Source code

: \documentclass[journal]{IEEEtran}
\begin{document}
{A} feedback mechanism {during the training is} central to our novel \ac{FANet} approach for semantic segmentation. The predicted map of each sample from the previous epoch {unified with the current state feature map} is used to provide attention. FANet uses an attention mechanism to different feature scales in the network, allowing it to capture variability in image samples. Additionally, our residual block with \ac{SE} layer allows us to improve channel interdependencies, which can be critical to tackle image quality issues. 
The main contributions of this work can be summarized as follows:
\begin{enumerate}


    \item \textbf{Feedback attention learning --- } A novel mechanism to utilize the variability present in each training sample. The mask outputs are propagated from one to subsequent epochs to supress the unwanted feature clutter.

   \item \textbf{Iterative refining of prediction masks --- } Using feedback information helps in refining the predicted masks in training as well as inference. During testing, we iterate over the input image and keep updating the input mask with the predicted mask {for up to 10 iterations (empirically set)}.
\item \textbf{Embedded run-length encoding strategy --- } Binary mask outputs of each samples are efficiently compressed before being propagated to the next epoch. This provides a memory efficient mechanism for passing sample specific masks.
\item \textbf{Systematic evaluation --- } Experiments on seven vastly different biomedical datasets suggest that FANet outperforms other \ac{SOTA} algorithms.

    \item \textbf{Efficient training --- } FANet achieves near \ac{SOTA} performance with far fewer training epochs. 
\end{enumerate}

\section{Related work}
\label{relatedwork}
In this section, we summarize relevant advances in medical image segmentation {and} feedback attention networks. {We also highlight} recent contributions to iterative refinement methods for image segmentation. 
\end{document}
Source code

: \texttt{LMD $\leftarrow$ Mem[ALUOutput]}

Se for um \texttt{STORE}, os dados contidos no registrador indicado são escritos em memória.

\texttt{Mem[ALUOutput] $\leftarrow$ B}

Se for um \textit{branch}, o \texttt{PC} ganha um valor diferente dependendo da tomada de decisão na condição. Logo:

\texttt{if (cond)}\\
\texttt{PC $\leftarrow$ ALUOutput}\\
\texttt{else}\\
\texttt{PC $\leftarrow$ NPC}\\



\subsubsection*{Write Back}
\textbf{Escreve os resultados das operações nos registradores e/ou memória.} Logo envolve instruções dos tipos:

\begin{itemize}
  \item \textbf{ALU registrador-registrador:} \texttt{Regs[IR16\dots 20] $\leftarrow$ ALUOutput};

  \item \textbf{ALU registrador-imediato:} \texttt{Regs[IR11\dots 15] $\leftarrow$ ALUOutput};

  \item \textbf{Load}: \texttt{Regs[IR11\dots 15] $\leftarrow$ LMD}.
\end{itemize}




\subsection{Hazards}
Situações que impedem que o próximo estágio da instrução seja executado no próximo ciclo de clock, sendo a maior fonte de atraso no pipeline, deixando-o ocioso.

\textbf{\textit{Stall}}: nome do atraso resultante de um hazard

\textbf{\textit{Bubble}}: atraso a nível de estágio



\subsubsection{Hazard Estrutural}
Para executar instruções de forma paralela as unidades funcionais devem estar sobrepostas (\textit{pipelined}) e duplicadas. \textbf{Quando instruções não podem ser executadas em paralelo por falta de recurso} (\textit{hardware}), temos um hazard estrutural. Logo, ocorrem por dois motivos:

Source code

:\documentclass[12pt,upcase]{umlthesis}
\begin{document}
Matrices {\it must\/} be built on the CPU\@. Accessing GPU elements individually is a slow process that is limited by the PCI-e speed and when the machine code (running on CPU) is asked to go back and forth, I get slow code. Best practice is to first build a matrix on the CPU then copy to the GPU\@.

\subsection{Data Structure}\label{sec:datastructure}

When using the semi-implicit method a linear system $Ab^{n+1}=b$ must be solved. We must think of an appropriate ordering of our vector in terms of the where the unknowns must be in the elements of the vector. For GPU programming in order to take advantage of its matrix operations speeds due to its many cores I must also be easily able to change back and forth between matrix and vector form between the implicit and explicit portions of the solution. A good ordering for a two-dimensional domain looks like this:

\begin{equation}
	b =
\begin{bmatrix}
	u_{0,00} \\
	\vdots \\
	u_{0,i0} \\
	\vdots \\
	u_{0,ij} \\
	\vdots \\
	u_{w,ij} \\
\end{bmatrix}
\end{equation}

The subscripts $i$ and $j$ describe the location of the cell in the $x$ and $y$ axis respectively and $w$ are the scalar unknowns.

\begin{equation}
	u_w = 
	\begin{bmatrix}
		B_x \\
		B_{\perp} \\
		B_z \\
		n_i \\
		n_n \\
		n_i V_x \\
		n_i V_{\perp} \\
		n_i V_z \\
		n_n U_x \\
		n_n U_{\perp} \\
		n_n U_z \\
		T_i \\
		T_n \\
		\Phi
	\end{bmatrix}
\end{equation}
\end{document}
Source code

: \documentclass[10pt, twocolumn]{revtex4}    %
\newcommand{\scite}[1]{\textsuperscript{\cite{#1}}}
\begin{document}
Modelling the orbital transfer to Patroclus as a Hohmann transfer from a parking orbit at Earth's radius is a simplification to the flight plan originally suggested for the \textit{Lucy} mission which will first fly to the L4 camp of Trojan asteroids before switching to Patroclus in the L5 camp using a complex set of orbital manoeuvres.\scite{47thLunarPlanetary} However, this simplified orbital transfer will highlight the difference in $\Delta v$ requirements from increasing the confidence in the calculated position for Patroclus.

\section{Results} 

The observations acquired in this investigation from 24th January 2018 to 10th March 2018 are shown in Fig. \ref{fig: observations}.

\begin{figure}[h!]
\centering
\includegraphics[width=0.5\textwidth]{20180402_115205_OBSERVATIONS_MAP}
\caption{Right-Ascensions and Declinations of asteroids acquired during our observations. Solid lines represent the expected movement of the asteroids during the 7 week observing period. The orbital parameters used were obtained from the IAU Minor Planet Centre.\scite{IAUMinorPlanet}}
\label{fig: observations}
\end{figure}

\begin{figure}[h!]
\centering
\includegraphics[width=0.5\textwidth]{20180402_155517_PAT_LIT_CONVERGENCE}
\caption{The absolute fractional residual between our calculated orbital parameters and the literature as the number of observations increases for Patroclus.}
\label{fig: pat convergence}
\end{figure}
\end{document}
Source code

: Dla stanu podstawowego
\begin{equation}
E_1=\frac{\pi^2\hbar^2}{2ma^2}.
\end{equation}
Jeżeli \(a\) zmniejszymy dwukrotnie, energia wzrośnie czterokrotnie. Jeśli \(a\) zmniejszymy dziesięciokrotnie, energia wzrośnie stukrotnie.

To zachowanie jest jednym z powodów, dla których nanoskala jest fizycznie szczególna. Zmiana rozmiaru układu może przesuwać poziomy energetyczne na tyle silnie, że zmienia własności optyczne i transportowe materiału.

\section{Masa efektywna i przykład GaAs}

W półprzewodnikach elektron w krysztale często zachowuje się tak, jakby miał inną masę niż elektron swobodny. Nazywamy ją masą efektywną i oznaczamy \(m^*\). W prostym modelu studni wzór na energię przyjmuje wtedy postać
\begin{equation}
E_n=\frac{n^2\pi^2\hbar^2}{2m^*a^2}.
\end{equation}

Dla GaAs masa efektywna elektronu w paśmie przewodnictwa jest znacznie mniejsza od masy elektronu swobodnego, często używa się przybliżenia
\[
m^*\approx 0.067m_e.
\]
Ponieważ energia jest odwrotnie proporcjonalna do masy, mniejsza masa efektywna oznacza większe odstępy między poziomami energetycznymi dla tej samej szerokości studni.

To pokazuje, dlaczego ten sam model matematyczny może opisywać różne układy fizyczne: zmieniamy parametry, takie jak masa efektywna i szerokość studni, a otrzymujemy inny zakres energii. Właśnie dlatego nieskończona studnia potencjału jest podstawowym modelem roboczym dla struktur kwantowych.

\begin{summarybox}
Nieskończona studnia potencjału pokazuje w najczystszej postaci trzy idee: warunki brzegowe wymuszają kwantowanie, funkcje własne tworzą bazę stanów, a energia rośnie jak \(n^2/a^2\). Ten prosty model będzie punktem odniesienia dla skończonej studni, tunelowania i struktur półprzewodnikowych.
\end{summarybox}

▶ [EXERCISE]: Please give the number of lines in the data above that include the string "first", and nothing else.

▶ [SOLUTION TO THIS TASK]: 2